• **YOUR GOAL**
Your answer should reproduce every line of the material in which the word "email" occurs.

+-------+

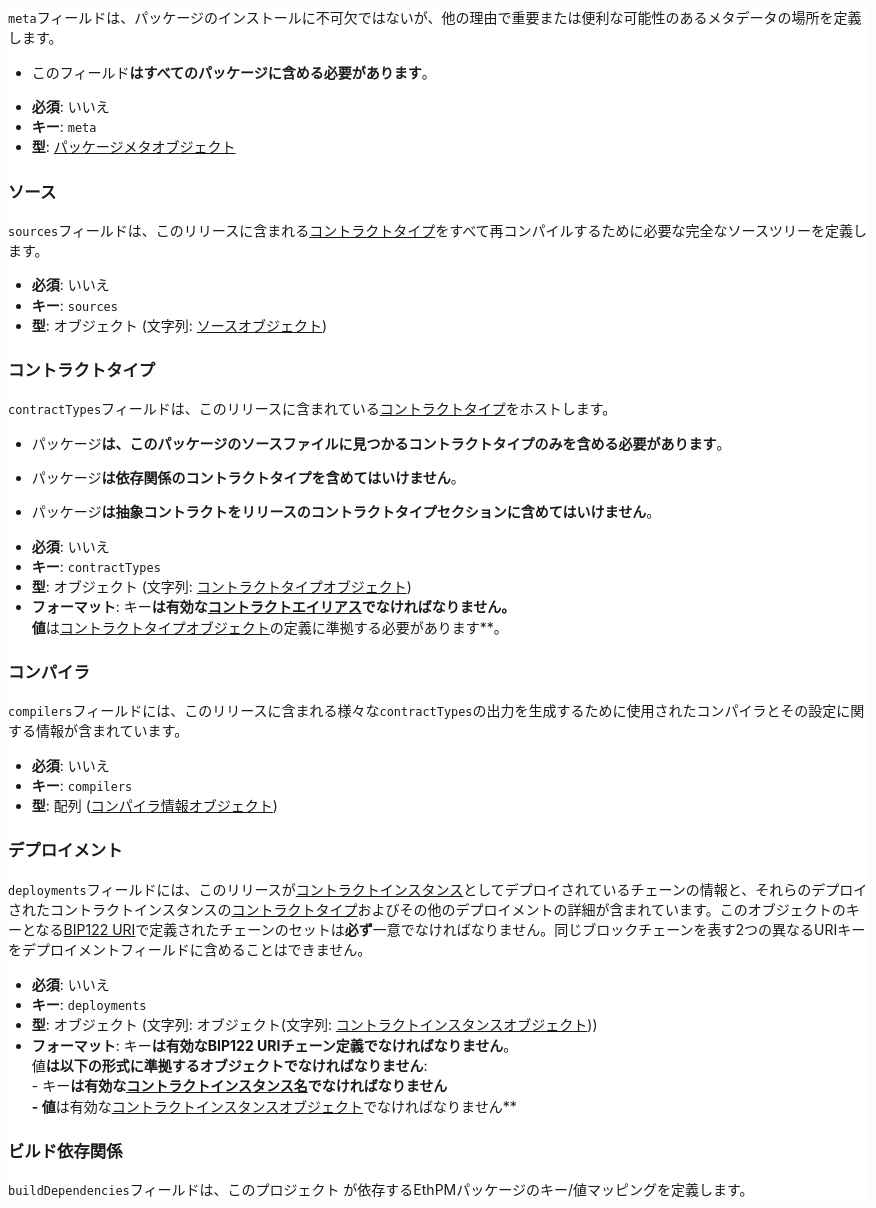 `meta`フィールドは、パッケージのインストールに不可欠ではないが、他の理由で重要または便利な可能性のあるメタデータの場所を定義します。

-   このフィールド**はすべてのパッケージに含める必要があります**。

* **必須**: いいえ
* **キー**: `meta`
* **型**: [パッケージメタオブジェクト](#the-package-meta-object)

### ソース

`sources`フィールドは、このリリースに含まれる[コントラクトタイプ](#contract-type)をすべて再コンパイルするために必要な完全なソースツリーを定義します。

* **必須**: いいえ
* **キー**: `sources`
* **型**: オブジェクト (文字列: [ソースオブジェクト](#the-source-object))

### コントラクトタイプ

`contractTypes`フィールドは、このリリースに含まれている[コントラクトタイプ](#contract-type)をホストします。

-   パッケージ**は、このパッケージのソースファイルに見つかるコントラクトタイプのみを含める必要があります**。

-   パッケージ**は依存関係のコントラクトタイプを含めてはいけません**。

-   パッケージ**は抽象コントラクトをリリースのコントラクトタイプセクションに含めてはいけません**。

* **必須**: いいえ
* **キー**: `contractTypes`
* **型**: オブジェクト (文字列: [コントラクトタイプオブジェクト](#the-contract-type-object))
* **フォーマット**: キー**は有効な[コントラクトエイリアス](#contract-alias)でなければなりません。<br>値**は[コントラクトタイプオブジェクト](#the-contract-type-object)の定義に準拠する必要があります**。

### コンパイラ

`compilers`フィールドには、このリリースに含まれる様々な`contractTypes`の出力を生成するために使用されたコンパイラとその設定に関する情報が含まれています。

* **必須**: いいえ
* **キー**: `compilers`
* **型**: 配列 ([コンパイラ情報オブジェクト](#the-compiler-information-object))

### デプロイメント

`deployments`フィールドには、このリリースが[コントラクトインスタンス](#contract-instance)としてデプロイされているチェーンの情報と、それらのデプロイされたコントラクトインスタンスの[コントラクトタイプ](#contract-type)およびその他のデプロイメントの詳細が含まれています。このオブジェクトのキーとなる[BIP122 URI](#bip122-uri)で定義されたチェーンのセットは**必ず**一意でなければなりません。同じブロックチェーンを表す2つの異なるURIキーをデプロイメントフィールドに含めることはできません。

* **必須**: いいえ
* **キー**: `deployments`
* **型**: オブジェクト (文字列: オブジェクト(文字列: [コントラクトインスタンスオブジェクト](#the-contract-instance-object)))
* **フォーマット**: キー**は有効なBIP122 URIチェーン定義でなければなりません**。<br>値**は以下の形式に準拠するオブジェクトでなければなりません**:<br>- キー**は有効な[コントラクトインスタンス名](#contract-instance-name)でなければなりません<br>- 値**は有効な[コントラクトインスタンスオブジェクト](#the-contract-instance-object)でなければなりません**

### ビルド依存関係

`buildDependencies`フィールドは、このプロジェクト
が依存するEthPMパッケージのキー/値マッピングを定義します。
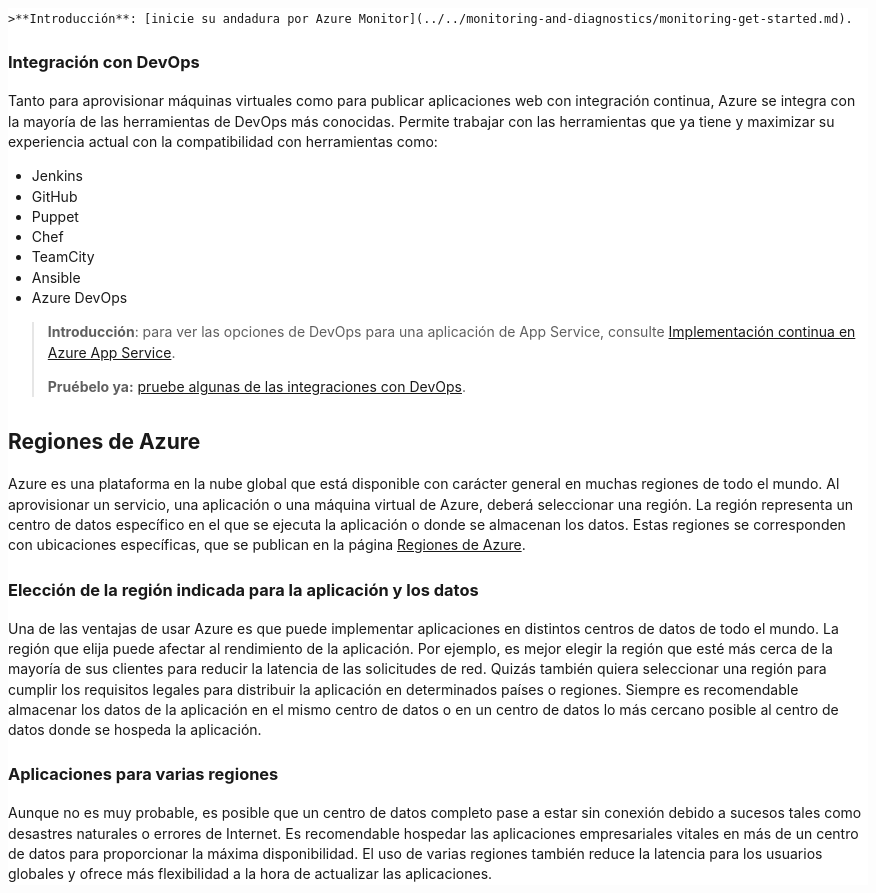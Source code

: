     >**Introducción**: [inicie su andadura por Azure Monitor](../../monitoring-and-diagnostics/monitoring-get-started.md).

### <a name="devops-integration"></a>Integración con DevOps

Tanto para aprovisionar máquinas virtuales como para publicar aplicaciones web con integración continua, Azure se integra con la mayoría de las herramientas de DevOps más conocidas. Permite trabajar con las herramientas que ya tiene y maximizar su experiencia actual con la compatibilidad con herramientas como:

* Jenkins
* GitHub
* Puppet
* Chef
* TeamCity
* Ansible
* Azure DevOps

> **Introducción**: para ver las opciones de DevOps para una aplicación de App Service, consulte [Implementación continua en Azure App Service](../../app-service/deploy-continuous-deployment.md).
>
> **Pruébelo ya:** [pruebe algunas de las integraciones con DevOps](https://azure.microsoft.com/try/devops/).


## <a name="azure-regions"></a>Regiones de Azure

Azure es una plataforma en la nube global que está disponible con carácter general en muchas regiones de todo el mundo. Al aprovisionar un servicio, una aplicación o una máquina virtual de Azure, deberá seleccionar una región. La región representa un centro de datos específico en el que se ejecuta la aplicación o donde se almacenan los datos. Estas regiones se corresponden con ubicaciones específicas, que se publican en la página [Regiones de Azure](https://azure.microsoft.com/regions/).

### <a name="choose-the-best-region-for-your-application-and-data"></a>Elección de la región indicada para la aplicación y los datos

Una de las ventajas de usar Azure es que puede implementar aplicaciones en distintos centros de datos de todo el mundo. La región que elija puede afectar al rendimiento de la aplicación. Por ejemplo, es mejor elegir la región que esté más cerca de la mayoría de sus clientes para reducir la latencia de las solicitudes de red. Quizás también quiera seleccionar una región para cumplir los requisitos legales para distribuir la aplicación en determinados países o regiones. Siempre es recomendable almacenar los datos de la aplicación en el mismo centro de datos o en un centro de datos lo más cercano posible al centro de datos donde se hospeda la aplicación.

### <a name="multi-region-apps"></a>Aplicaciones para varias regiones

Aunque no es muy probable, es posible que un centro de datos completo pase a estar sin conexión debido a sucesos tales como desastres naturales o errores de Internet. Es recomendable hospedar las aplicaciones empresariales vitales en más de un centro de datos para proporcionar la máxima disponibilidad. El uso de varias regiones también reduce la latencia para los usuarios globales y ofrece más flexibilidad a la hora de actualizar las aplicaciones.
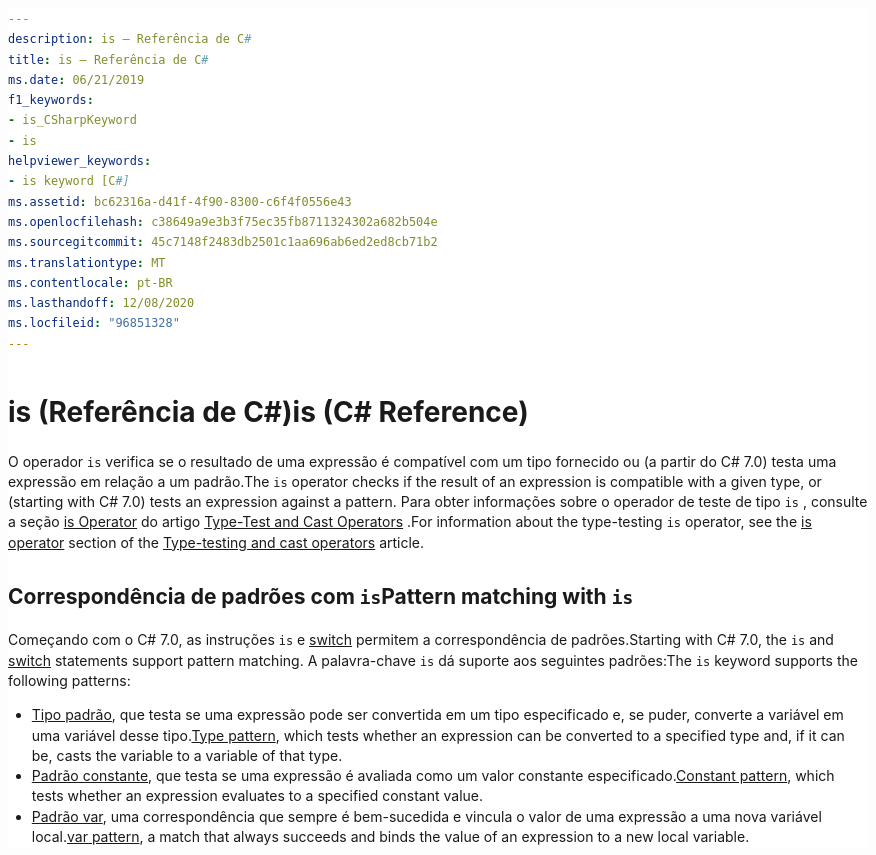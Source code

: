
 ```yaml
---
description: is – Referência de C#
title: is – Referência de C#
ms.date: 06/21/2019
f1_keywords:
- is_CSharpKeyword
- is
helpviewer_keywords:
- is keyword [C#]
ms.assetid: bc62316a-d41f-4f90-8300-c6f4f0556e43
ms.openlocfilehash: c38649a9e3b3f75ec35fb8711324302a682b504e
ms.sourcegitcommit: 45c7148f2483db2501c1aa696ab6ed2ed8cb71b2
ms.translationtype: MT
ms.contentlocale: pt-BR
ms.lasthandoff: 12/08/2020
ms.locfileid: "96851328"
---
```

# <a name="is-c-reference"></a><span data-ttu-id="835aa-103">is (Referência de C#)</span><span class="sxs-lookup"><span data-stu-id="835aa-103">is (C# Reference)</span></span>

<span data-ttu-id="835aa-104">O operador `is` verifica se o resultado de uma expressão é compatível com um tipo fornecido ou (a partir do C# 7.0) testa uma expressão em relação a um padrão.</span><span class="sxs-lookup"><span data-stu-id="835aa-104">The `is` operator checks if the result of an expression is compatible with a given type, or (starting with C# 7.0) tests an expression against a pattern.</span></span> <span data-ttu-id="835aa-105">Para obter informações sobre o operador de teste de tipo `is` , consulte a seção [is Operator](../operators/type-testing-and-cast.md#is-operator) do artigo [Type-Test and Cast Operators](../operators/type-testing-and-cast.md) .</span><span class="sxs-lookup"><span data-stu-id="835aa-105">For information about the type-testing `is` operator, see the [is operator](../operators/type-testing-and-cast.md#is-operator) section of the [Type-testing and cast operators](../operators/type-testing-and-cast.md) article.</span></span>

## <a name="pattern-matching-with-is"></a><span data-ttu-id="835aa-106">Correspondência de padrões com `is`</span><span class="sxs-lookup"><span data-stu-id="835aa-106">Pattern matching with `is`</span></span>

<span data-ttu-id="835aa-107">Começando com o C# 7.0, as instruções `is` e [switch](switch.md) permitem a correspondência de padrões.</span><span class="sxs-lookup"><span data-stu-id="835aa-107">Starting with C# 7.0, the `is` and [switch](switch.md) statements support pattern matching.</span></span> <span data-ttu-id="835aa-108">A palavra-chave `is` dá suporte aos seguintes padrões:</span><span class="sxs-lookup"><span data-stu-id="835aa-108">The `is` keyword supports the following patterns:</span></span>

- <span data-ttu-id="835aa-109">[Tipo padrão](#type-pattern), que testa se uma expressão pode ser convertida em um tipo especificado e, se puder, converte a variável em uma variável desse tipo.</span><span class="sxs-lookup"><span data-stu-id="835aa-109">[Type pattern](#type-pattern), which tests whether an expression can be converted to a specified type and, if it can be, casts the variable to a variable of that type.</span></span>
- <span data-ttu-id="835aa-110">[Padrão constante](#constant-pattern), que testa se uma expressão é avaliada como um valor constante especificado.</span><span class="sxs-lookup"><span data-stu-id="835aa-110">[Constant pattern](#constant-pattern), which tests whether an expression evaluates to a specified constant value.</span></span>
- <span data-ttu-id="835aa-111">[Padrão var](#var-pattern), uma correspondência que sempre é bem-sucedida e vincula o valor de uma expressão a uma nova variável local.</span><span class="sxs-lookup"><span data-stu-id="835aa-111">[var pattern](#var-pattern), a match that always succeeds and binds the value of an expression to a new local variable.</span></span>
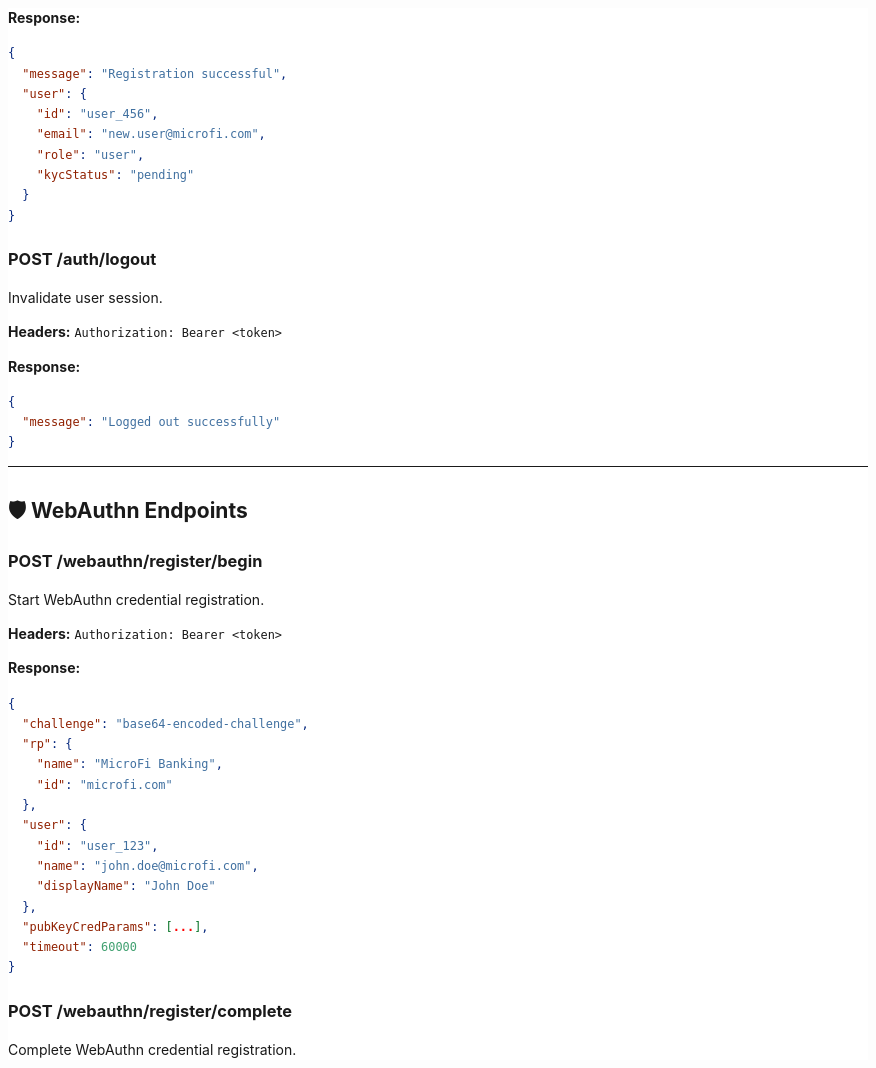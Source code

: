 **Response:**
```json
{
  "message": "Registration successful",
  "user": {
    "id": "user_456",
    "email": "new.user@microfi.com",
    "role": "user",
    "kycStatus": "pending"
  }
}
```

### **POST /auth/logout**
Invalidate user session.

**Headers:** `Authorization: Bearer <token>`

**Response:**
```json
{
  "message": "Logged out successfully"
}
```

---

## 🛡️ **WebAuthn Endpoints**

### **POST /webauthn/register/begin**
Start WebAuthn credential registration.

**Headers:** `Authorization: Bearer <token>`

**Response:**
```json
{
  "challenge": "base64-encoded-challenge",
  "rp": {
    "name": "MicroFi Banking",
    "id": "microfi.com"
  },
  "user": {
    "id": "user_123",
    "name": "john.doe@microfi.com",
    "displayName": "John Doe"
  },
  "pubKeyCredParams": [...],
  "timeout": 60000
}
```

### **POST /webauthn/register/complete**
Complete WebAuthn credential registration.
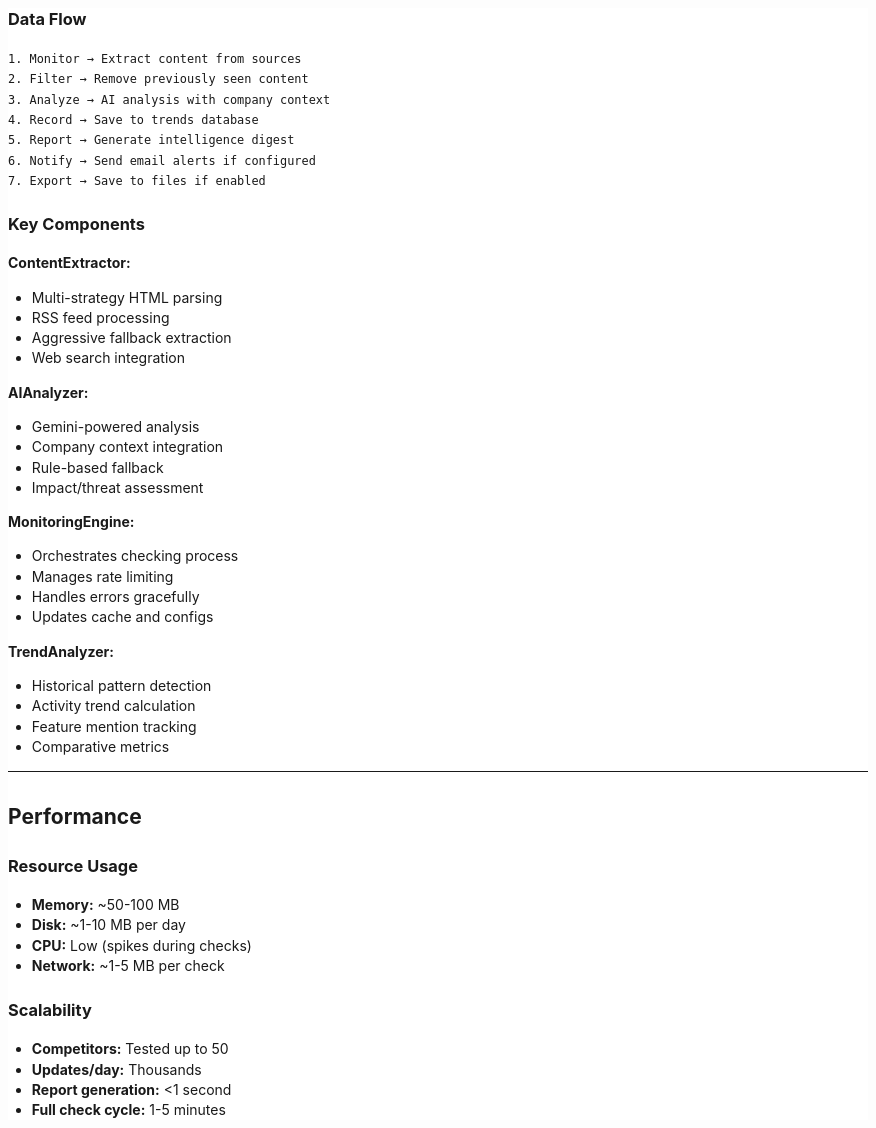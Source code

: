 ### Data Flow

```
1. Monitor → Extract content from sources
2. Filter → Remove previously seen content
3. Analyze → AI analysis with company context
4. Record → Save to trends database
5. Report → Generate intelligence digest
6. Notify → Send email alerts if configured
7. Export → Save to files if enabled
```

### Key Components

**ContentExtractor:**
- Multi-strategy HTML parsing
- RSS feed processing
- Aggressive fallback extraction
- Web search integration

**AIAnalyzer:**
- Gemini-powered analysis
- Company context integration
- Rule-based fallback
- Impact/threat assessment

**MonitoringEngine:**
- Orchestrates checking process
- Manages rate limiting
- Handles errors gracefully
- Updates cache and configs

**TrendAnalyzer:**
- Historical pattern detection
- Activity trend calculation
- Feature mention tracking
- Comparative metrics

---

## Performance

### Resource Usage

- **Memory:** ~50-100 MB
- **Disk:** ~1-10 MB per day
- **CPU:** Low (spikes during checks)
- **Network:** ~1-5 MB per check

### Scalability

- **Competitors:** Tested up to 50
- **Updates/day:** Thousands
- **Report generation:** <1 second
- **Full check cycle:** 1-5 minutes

+-------+

• **EXERCISE OUTPUT**
    "email": "new.user@microfi.com",
6. Notify → Send email alerts if configured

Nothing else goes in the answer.